Equity Bank, Safaricom in clash that could affect Mpesa’s future

Kenya: The black swan theory provides an interesting way of looking at the business world. But for many entrepreneurs and corporate leaders, this theory — which describes an event that comes as a surprise and has a major effect — is yet to be ingrained in their way of life. And this is despite the fact that innovations that turn the world of business upside down often, if not always, come from “unexpected” quarters.

A black swan has landed into the Kenyan telecommunications market in the form of Equity Bank’s planned roll out of Thin SIM technology through its wholly owned subsidiary Finserve Africa.

What Equity Bank is planning to disrupt and dismantle is the dominance Safaricom has built in the mobile money transfer sector with M-Pesa, and the stranglehold it has in the telecommunications market. Many thought Safaricom’s lead in mobile money transfer services would be unassailable. Even the telco’s direct competitors in the industry — Airtel, yuMobile and Orange — have been unable to dent the firm’s dominance.

And going by a series of letters in Business Beat’s possession that were exchanged between the telco, Finserve and industry regulators, Safaricom CEO Bob Collymore is determined to defend his turf against an invasion by Equity.

Renewed rivalry

At the heart of the two firms’ renewed rivalry is a technology known as Thin SIM, which Equity plans to use to enter the telecoms industry.

The Thin SIM is essentially a thin layer of plastic with a circuit printed on it. A user can literally stick it on to an existing SIM card to continue accessing the original network, but with the added functionality of the secondary provider.

With the innovation, subscribers will not need to buy another cellphone or use a handset with dual slots. They also do not need to migrate to Finserve Africa’s network to use its financial services.

The Thin SIM can work alongside all four mobile operators in Kenya — Safaricom, Airtel, yuMobile and Orange.

Equity Bank is playing a tactical game, arguing that its eight million or so clients cannot afford having two phones, so a SIM card that just sticks on to the existing card on the same phone makes economical sense.

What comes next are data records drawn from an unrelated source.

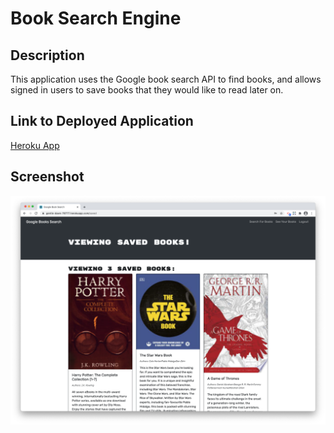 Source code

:# Book Search Engine

## Description
This application uses the Google book search API to find books, and allows signed in users to save books that they would like to read later on.

## Link to Deployed Application
[Heroku App](https://gentle-dawn-76777.herokuapp.com)

## Screenshot
![Deployed App Screenshot](./screenshot.png) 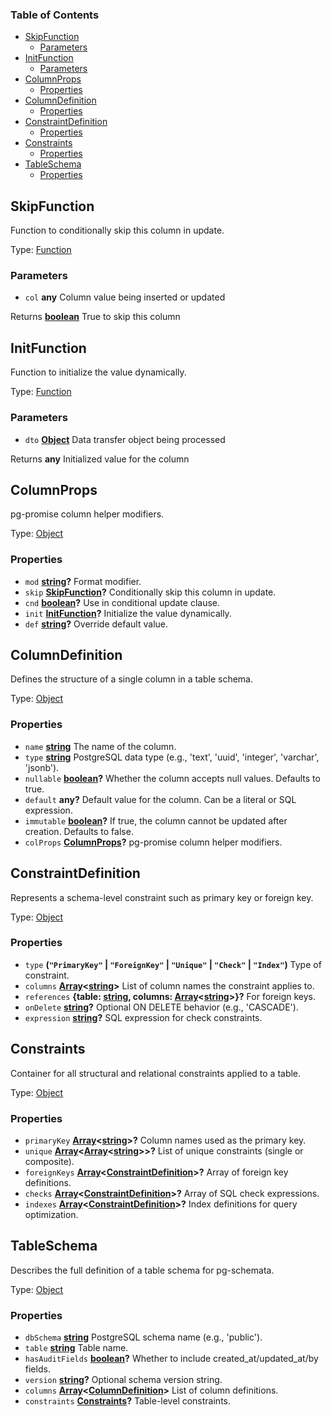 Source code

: <!-- Generated by documentation.js. Update this documentation by updating the source code. -->

### Table of Contents

*   [SkipFunction][1]
    *   [Parameters][2]
*   [InitFunction][3]
    *   [Parameters][4]
*   [ColumnProps][5]
    *   [Properties][6]
*   [ColumnDefinition][7]
    *   [Properties][8]
*   [ConstraintDefinition][9]
    *   [Properties][10]
*   [Constraints][11]
    *   [Properties][12]
*   [TableSchema][13]
    *   [Properties][14]

## SkipFunction

Function to conditionally skip this column in update.

Type: [Function][15]

### Parameters

*   `col` **any** Column value being inserted or updated

Returns **[boolean][16]** True to skip this column

## InitFunction

Function to initialize the value dynamically.

Type: [Function][15]

### Parameters

*   `dto` **[Object][17]** Data transfer object being processed

Returns **any** Initialized value for the column

## ColumnProps

pg-promise column helper modifiers.

Type: [Object][17]

### Properties

*   `mod` **[string][18]?** Format modifier.
*   `skip` **[SkipFunction][1]?** Conditionally skip this column in update.
*   `cnd` **[boolean][16]?** Use in conditional update clause.
*   `init` **[InitFunction][3]?** Initialize the value dynamically.
*   `def` **[string][18]?** Override default value.

## ColumnDefinition

Defines the structure of a single column in a table schema.

Type: [Object][17]

### Properties

*   `name` **[string][18]** The name of the column.
*   `type` **[string][18]** PostgreSQL data type (e.g., 'text', 'uuid', 'integer', 'varchar', 'jsonb').
*   `nullable` **[boolean][16]?** Whether the column accepts null values. Defaults to true.
*   `default` **any?** Default value for the column. Can be a literal or SQL expression.
*   `immutable` **[boolean][16]?** If true, the column cannot be updated after creation. Defaults to false.
*   `colProps` **[ColumnProps][5]?** pg-promise column helper modifiers.

## ConstraintDefinition

Represents a schema-level constraint such as primary key or foreign key.

Type: [Object][17]

### Properties

*   `type` **(`"PrimaryKey"` | `"ForeignKey"` | `"Unique"` | `"Check"` | `"Index"`)** Type of constraint.
*   `columns` **[Array][19]<[string][18]>** List of column names the constraint applies to.
*   `references` **{table: [string][18], columns: [Array][19]<[string][18]>}?** For foreign keys.
*   `onDelete` **[string][18]?** Optional ON DELETE behavior (e.g., 'CASCADE').
*   `expression` **[string][18]?** SQL expression for check constraints.

## Constraints

Container for all structural and relational constraints applied to a table.

Type: [Object][17]

### Properties

*   `primaryKey` **[Array][19]<[string][18]>?** Column names used as the primary key.
*   `unique` **[Array][19]<[Array][19]<[string][18]>>?** List of unique constraints (single or composite).
*   `foreignKeys` **[Array][19]<[ConstraintDefinition][9]>?** Array of foreign key definitions.
*   `checks` **[Array][19]<[ConstraintDefinition][9]>?** Array of SQL check expressions.
*   `indexes` **[Array][19]<[ConstraintDefinition][9]>?** Index definitions for query optimization.

## TableSchema

Describes the full definition of a table schema for pg-schemata.

Type: [Object][17]

### Properties

*   `dbSchema` **[string][18]** PostgreSQL schema name (e.g., 'public').
*   `table` **[string][18]** Table name.
*   `hasAuditFields` **[boolean][16]?** Whether to include created\_at/updated\_at/by fields.
*   `version` **[string][18]?** Optional schema version string.
*   `columns` **[Array][19]<[ColumnDefinition][7]>** List of column definitions.
*   `constraints` **[Constraints][11]?** Table-level constraints.

[1]: #skipfunction

[2]: #parameters

[3]: #initfunction

[4]: #parameters-1

[5]: #columnprops

[6]: #properties

[7]: #columndefinition

[8]: #properties-1

[9]: #constraintdefinition

[10]: #properties-2

[11]: #constraints

[12]: #properties-3

[13]: #tableschema

[14]: #properties-4

[15]: https://developer.mozilla.org/docs/Web/JavaScript/Reference/Statements/function

[16]: https://developer.mozilla.org/docs/Web/JavaScript/Reference/Global_Objects/Boolean

[17]: https://developer.mozilla.org/docs/Web/JavaScript/Reference/Global_Objects/Object

[18]: https://developer.mozilla.org/docs/Web/JavaScript/Reference/Global_Objects/String

[19]: https://developer.mozilla.org/docs/Web/JavaScript/Reference/Global_Objects/Array
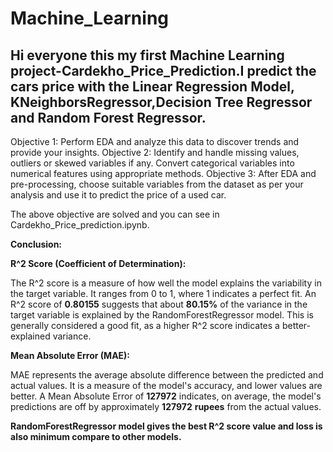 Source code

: # Machine_Learning
## Hi everyone this my first Machine Learning project-Cardekho_Price_Prediction.I predict the cars price with the Linear Regression Model, KNeighborsRegressor,Decision Tree Regressor and Random Forest Regressor.

Objective 1: Perform EDA and analyze this data to discover trends and provide your insights.
Objective 2: Identify and handle missing values, outliers or skewed variables if any. Convert categorical variables into numerical features using appropriate methods. 
Objective 3: After EDA and pre-processing, choose suitable variables from the dataset as per your analysis and use it to predict the price of a used car.

The above objective are solved and you can see in Cardekho_Price_prediction.ipynb.

**Conclusion:**

**R^2 Score (Coefficient of Determination):**

The R^2 score is a measure of how well the model explains the variability in the target variable. It ranges from 0 to 1, where 1 indicates a perfect fit.
An R^2 score of **0.80155** suggests that about **80.15%** of the variance in the target variable is explained by the RandomForestRegressor model. This is generally considered a good fit, as a higher R^2 score indicates a better-explained variance.

**Mean Absolute Error (MAE):**

MAE represents the average absolute difference between the predicted and actual values. It is a measure of the model's accuracy, and lower values are better.
A Mean Absolute Error of **127972** indicates, on average, the model's predictions are off by approximately **127972** **rupees** from the actual values.


**RandomForestRegressor model gives the best R^2 score value and loss is also minimum compare to other models.**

“Finserve’s services are targeted at poor people who cannot afford the luxury of a duo-SIM mobile phone but need to have access to at least two lines for their various needs and within their budgetary constraints. This need is currently not being met by any of the existing service providers, and that is the critical gap that Finserve seeks to fill through the roll out of the Thin SIM technology,” reads the letter from Finserve to the Director General of the Communications Authority of Kenya (CAK), Mr Francis Wangusi.

One product Safaricom jealously guards is its mobile money transfer platform M-Pesa. Apart from bringing in billions of shillings for the operator, the service acts as a powerful loyalty tool. The other mobile operators have long tried to lobby for Safaricom to open up M-Pesa to competitors.

Now, with the Thin SIM, that advantage could be eroded. With Equity Bank announcing that it will charge a maximum of Sh25 for any amount transacted, it could be a major assault on Safaricom’s money transfer business.

This has seen the telco petition the telecoms industry regulator to prohibit Equity from launching the technology in the Kenyan market.

In a letter dated June 26 and addressed to Mr Wangusi and copied to the Central Bank of Kenya governor and the managing director of Finserve Africa, Mr Collymore raised integrity and suitability concerns over the Thin SIM.

Technically baseless

But in a seven-page reply less than a week later, Finserve’s executive director, Mr John Waweru, termed Safaricom’s claims baseless and ill informed.

Mr Waweru was the immediate former Director General of the then Communications Commission of Kenya, which is now CAK.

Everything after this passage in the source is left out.